With customer experience becoming such an important part of our daily lives, taking the time to understand new phrases can help you drive digital strategy at your organization.

Here are eight key terms and phrases to help you become a customer experience industry insider:

Application Programming Interface (API)
In a nutshell, an API is how one system communicates with another.

An API has become increasingly important due to mobile applications, Web site interfaces and everyday objects – a la the Internet of Things – that are revolutionizing the retail industry.

These channels are creating an unprecedented focus on the API as developers work to connect devices and interfaces to create seamless and consistent shopping experiences. Experts call this trend an API-first strategy.

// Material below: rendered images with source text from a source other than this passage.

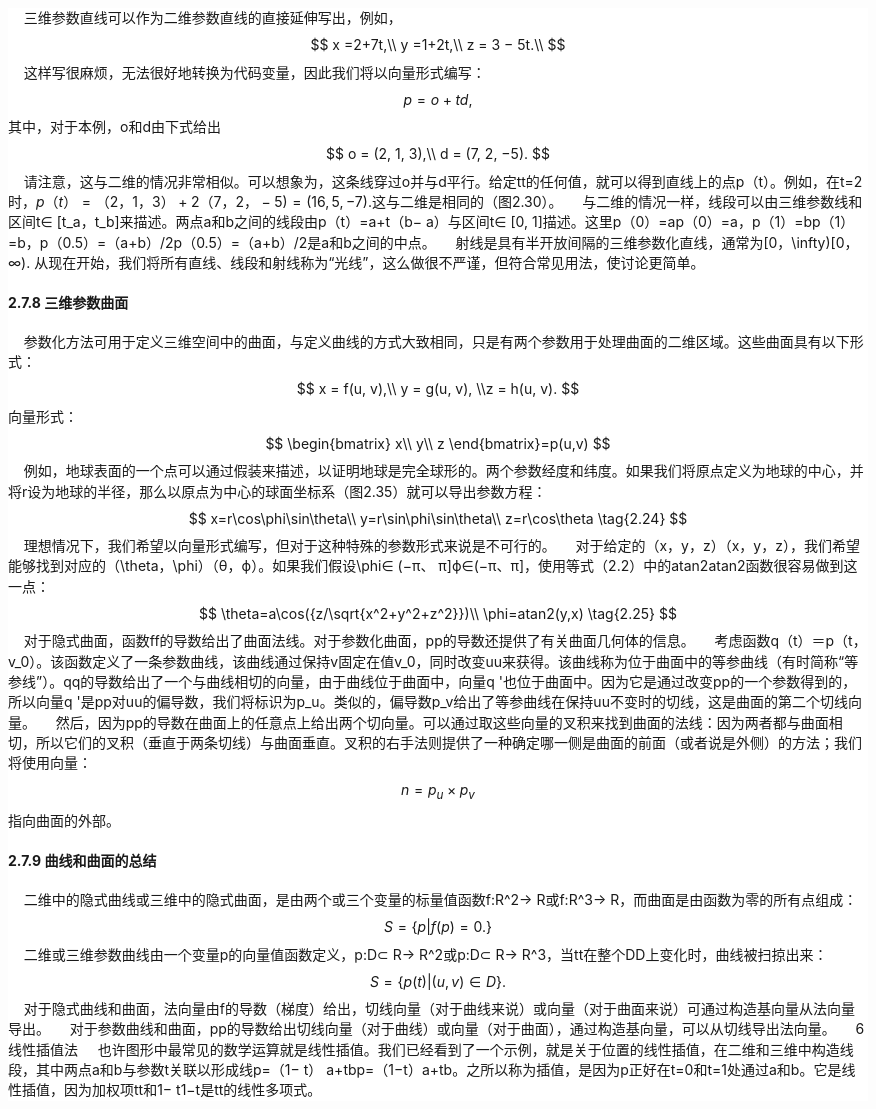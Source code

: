 &nbsp;&nbsp;&nbsp;&nbsp;三维参数直线可以作为二维参数直线的直接延伸写出，例如，
$$
x =2+7t,\\ y =1+2t,\\ z = 3 − 5t.\\
$$
&nbsp;&nbsp;&nbsp;&nbsp;这样写很麻烦，无法很好地转换为代码变量，因此我们将以向量形式编写：
$$
p = o + td,
$$
其中，对于本例，o和d由下式给出
$$
o = (2, 1, 3),\\ d = (7, 2, −5).
$$
&nbsp;&nbsp;&nbsp;&nbsp;请注意，这与二维的情况非常相似。可以想象为，这条线穿过o并与d平行。给定tt的任何值，就可以得到直线上的点p（t）。例如，在t=2时，$p（t）=（2，1，3）+2（7，2，−5) = (16, 5, −7)$.这与二维是相同的（图2.30）。
&nbsp;&nbsp;&nbsp;&nbsp;与二维的情况一样，线段可以由三维参数线和区间t∈ [t_a，t_b]来描述。两点a和b之间的线段由p（t）=a+t（b− a）与区间t∈ [0, 1]描述。这里p（0）=ap（0）=a，p（1）=bp（1）=b，p（0.5）=（a+b）/2p（0.5）=（a+b）/2是a和b之间的中点。
&nbsp;&nbsp;&nbsp;&nbsp;射线是具有半开放间隔的三维参数化直线，通常为[0，\infty)[0，∞). 从现在开始，我们将所有直线、线段和射线称为“光线”，这么做很不严谨，但符合常见用法，使讨论更简单。
#### 2.7.8 三维参数曲面
&nbsp;&nbsp;&nbsp;&nbsp;参数化方法可用于定义三维空间中的曲面，与定义曲线的方式大致相同，只是有两个参数用于处理曲面的二维区域。这些曲面具有以下形式：
$$
x = f(u, v),\\ y = g(u, v), \\z = h(u, v).
$$
向量形式：
$$
\begin{bmatrix} x\\ y\\ z \end{bmatrix}=p(u,v)
$$
&nbsp;&nbsp;&nbsp;&nbsp;例如，地球表面的一个点可以通过假装来描述，以证明地球是完全球形的。两个参数经度和纬度。如果我们将原点定义为地球的中心，并将r设为地球的半径，那么以原点为中心的球面坐标系（图2.35）就可以导出参数方程：
$$
x=r\cos\phi\sin\theta\\ y=r\sin\phi\sin\theta\\ z=r\cos\theta \tag{2.24}
$$
&nbsp;&nbsp;&nbsp;&nbsp;理想情况下，我们希望以向量形式编写，但对于这种特殊的参数形式来说是不可行的。
&nbsp;&nbsp;&nbsp;&nbsp;对于给定的（x，y，z）（x，y，z），我们希望能够找到对应的（\theta，\phi）（θ，ϕ）。如果我们假设\phi∈ (−π、 π]ϕ∈(−π、π]，使用等式（2.2）中的atan2atan2函数很容易做到这一点：
$$
\theta=a\cos({z/\sqrt{x^2+y^2+z^2}})\\ \phi=atan2(y,x) \tag{2.25}
$$
&nbsp;&nbsp;&nbsp;&nbsp;对于隐式曲面，函数ff的导数给出了曲面法线。对于参数化曲面，pp的导数还提供了有关曲面几何体的信息。
&nbsp;&nbsp;&nbsp;&nbsp;考虑函数q（t）＝p（t，v_0）。该函数定义了一条参数曲线，该曲线通过保持v固定在值v_0，同时改变uu来获得。该曲线称为位于曲面中的等参曲线（有时简称“等参线”）。qq的导数给出了一个与曲线相切的向量，由于曲线位于曲面中，向量q '也位于曲面中。因为它是通过改变pp的一个参数得到的，所以向量q '是pp对uu的偏导数，我们将标识为p_u。类似的，偏导数p_v给出了等参曲线在保持uu不变时的切线，这是曲面的第二个切线向量。
&nbsp;&nbsp;&nbsp;&nbsp;然后，因为pp的导数在曲面上的任意点上给出两个切向量。可以通过取这些向量的叉积来找到曲面的法线：因为两者都与曲面相切，所以它们的叉积（垂直于两条切线）与曲面垂直。叉积的右手法则提供了一种确定哪一侧是曲面的前面（或者说是外侧）的方法；我们将使用向量：
$$
n = p_u × p_v
$$ 
指向曲面的外部。
#### 2.7.9 曲线和曲面的总结
&nbsp;&nbsp;&nbsp;&nbsp;二维中的隐式曲线或三维中的隐式曲面，是由两个或三个变量的标量值函数f:R^2→ R或f:R^3→ R，而曲面是由函数为零的所有点组成：
$$
S = \{p |f(p)=0.\}
$$
&nbsp;&nbsp;&nbsp;&nbsp;二维或三维参数曲线由一个变量p的向量值函数定义，p:D⊂ R→ R^2或p:D⊂ R→ R^3，当tt在整个DD上变化时，曲线被扫掠出来：
$$
S = \{p(t)|(u, v) ∈ D \}.
$$
&nbsp;&nbsp;&nbsp;&nbsp;对于隐式曲线和曲面，法向量由f的导数（梯度）给出，切线向量（对于曲线来说）或向量（对于曲面来说）可通过构造基向量从法向量导出。
&nbsp;&nbsp;&nbsp;&nbsp;对于参数曲线和曲面，pp的导数给出切线向量（对于曲线）或向量（对于曲面），通过构造基向量，可以从切线导出法向量。
&nbsp;&nbsp;&nbsp;&nbsp;6 线性插值法
&nbsp;&nbsp;&nbsp;&nbsp;也许图形中最常见的数学运算就是线性插值。我们已经看到了一个示例，就是关于位置的线性插值，在二维和三维中构造线段，其中两点a和b与参数t关联以形成线p=（1− t） a+tbp=（1−t）a+tb。之所以称为插值，是因为p正好在t=0和t=1处通过a和b。它是线性插值，因为加权项tt和1− t1−t是tt的线性多项式。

Understanding the business benefits of an API-first strategy helps chief marketing officers lower project risk and increase revenue.

Check out the blog run by noted API expert Kin Lane ( for more information about APIs.

Contextual commerce
Marketers often talk about “pinpoint marketing” where the right message can be delivered to the right person at the right time, with the highest degree of personalization.

Rather than the old-school aim of advertising, marketers can use contextual technologies to detect interest and desire of a consumer and use that information to grab attention and inspire action.

Here is how the book Age of Context defines context:

“Context is about how we relate to everything around us. It has to do with what we take in with our five senses: sight, hearing, touch, taste, and smell, and how what we perceive with them affects the situations we find ourselves in. It influences the choices we make, based on what’s going on around us and what we expect or want to do next.”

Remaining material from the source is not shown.